--- Your instructions ---
Across all the entries below, count each line that holds "whatthecommit" and report the figure only.

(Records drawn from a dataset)
- Opening Delimiter -

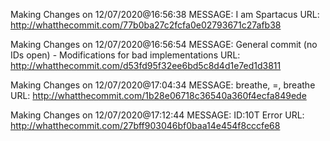 Making Changes on 12/07/2020@16:56:38
	MESSAGE: I am Spartacus
	URL: http://whatthecommit.com/77b0ba27c2fcfa0e02793671c27afb38



Making Changes on 12/07/2020@16:56:54
	MESSAGE: General commit (no IDs open) - Modifications for bad implementations
	URL: http://whatthecommit.com/d53fd95f32ee6bd5c8d4d1e7ed1d3811



Making Changes on 12/07/2020@17:04:34
	MESSAGE: breathe, =, breathe
	URL: http://whatthecommit.com/1b28e06718c36540a360f4ecfa849ede



Making Changes on 12/07/2020@17:12:44
	MESSAGE: ID:10T Error
	URL: http://whatthecommit.com/27bff903046bf0baa14e454f8cccfe68



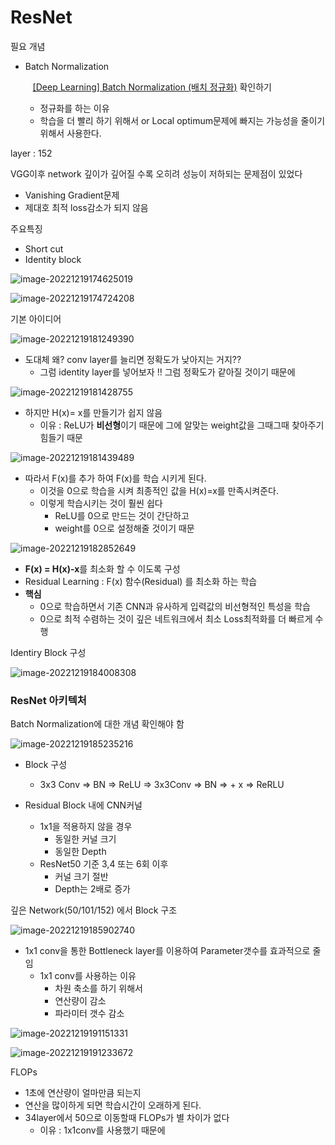 # ResNet

필요 개념

- Batch Normalization
  
     [[Deep Learning] Batch Normalization (배치 정규화)](https://eehoeskrap.tistory.com/430) 확인하기
  - 정규화를 하는 이유
  - 학습을 더 빨리 하기 위해서 or Local optimum문제에 빠지는 가능성을 줄이기 위해서 사용한다.

layer : 152

VGG이후 network 깊이가 깊어질 수록 오히려 성능이 저하되는 문제점이 있었다

- Vanishing Gradient문제
- 제대호 최적 loss감소가 되지 않음

주요특징

- Short cut
- Identity block

![image-20221219174625019](ResNet.assets/image-20221219174625019.png)

![image-20221219174724208](ResNet.assets/image-20221219174724208.png)

기본 아이디어

![image-20221219181249390](ResNet.assets/image-20221219181249390.png)

- 도대체 왜? conv layer를 늘리면 정확도가 낮아지는 거지??
  - 그럼 identity layer를 넣어보자 !! 그럼 정확도가 같아질 것이기 때문에

![image-20221219181428755](ResNet.assets/image-20221219181428755.png)

- 하지만 H(x)= x를 만들기가 쉽지 않음
  - 이유 : ReLU가 **비선형**이기 때문에 그에 알맞는 weight값을 그때그때 찾아주기 힘들기 때문

![image-20221219181439489](ResNet.assets/image-20221219181439489.png)

- 따라서 F(x)를 추가 하여 F(x)를 학습 시키게 된다.
  - 이것을 0으로 학습을 시켜 최종적인 값을 H(x)=x를 만족시켜준다.
  - 이렇게 학습시키는 것이 훨씬 쉽다
    - ReLU를 0으로 만드는 것이 간단하고
    - weight를 0으로 설정해줄 것이기 때문

![image-20221219182852649](ResNet.assets/image-20221219182852649.png)

- **F(x) = H(x)-x**를 최소화 할 수 이도록 구성
- Residual Learning :  F(x) 함수(Residual) 를 최소화 하는 학습
- **핵심**
  - 0으로 학습하면서 기존 CNN과 유사하게 입력값의 비선형적인 특성을 학습
  - 0으로 최적 수렴하는 것이 깊은 네트워크에서 최소 Loss최적화를 더 빠르게 수행

Identiry Block 구성

![image-20221219184008308](ResNet.assets/image-20221219184008308.png)

### ResNet 아키텍처

Batch Normalization에 대한 개념 확인해야 함

![image-20221219185235216](ResNet.assets/image-20221219185235216.png)

- Block 구성
  
  - 3x3 Conv => BN => ReLU => 3x3Conv => BN => + x => ReRLU

- Residual Block 내에 CNN커널
  
  - 1x1을 적용하지 않을 경우
    - 동일한 커널 크기
    - 동일한 Depth
  - ResNet50 기준 3,4 또는 6회 이후
    - 커널 크기 절반
    - Depth는 2배로 증가

깊은 Network(50/101/152) 에서 Block 구조

![image-20221219185902740](ResNet.assets/image-20221219185902740.png)

- 1x1 conv을 통한 Bottleneck layer를 이용하여 Parameter갯수를 효과적으로 줄임
  - 1x1 conv를 사용하는 이유
    - 차원 축소를 하기 위해서
    - 연산량이 감소
    - 파라미터 갯수 감소

![image-20221219191151331](ResNet.assets/image-20221219191151331.png)

![image-20221219191233672](ResNet.assets/image-20221219191233672.png)

FLOPs

- 1초에 연산량이 얼마만큼 되는지
- 연산을 많이하게 되면 학습시간이 오래하게 된다.
- 34layer에서 50으로 이동할때 FLOPs가 별 차이가 없다
  - 이유 : 1x1conv를 사용했기 때문에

- Closing Delimiter -

--- Answer to this exercise ---
4